Your instructions>
Pull out of the data below the stretch of lines bounded by the one containing "of the pollutant." and the one containing "converges faster depends", both bounds included, unchanged.

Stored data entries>
★ ★ ★ ★ ★
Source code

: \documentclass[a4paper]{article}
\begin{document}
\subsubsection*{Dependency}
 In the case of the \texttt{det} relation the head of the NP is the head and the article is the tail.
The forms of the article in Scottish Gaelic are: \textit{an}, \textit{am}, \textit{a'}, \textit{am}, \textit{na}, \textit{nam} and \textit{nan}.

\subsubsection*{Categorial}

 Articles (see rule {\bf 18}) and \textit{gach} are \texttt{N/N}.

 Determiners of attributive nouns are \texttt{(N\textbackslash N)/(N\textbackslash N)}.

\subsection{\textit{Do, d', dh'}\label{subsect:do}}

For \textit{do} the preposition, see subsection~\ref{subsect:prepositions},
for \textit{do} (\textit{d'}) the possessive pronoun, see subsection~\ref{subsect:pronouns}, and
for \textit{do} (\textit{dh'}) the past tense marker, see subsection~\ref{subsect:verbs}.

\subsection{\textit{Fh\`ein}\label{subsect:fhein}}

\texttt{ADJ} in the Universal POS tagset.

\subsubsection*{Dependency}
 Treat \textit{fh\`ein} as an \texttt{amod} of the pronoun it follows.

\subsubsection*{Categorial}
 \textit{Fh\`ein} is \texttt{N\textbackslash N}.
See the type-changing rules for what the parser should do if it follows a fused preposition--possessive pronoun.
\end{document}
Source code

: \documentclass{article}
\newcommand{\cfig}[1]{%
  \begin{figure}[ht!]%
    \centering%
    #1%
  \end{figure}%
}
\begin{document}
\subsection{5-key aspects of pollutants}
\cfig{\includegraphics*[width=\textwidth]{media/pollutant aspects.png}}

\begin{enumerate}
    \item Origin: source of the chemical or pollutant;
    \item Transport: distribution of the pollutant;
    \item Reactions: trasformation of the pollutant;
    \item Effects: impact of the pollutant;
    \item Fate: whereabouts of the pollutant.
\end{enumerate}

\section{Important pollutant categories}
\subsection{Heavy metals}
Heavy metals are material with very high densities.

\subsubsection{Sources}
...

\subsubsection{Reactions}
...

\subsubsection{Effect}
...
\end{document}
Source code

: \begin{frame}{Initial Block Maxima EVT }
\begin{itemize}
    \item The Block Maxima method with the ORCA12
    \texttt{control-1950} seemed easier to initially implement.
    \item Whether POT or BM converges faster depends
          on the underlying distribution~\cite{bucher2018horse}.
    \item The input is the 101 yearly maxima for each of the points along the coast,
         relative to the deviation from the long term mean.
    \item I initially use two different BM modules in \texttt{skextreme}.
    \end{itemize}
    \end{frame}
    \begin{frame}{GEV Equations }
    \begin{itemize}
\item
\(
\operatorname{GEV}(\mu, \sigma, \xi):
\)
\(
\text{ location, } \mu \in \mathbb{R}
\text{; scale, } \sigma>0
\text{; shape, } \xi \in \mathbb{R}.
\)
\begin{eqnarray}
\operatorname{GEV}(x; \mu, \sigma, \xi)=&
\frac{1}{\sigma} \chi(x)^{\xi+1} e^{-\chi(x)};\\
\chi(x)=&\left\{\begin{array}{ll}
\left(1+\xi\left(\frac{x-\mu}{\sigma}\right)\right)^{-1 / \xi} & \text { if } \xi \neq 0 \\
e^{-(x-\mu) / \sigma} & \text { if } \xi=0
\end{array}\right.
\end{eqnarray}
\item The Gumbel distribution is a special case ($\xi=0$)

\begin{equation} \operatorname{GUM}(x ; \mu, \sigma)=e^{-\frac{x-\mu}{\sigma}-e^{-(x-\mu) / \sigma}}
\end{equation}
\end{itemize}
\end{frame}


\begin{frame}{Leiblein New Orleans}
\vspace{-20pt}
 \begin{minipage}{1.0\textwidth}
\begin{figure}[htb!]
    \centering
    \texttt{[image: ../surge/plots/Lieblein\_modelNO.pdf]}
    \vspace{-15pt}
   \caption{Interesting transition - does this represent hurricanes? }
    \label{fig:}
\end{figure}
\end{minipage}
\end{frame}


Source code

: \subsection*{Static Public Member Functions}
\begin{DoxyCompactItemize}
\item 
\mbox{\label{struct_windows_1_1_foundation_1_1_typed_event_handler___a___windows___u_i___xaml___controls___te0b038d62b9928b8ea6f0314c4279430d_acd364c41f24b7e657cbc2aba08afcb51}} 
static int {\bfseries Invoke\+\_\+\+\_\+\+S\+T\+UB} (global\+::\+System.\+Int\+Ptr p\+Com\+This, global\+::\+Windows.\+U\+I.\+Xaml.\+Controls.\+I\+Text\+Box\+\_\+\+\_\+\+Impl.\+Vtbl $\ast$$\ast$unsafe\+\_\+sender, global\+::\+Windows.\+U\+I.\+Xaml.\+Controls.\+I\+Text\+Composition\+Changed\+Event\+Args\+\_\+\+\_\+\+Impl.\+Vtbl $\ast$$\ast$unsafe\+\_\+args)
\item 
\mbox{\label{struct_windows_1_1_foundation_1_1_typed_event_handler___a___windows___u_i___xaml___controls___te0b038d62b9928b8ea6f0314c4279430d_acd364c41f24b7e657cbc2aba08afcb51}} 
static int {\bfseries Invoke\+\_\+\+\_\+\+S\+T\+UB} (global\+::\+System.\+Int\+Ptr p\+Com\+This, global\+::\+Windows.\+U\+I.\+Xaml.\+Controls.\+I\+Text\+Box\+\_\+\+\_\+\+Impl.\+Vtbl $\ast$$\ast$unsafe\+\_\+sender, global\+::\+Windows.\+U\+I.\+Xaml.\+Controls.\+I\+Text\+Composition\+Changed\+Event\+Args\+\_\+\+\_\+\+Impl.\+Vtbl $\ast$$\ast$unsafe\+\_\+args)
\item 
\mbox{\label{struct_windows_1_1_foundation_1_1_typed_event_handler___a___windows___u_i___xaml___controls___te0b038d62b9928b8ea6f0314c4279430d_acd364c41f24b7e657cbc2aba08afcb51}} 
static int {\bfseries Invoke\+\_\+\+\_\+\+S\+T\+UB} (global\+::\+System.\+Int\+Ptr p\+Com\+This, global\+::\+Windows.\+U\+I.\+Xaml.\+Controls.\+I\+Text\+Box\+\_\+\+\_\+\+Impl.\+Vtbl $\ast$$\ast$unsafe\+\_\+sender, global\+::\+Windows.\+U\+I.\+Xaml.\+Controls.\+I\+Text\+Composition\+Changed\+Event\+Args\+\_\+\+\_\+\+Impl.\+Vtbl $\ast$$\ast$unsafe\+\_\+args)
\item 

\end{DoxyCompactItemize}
★ ★ ★ ★ ★
Task answer>
    \item Fate: whereabouts of the pollutant.
\end{enumerate}

\section{Important pollutant categories}
\subsection{Heavy metals}
Heavy metals are material with very high densities.

\subsubsection{Sources}
...

\subsubsection{Reactions}
...

\subsubsection{Effect}
...
\end{document}
Source code

: \begin{frame}{Initial Block Maxima EVT }
\begin{itemize}
    \item The Block Maxima method with the ORCA12
    \texttt{control-1950} seemed easier to initially implement.
    \item Whether POT or BM converges faster depends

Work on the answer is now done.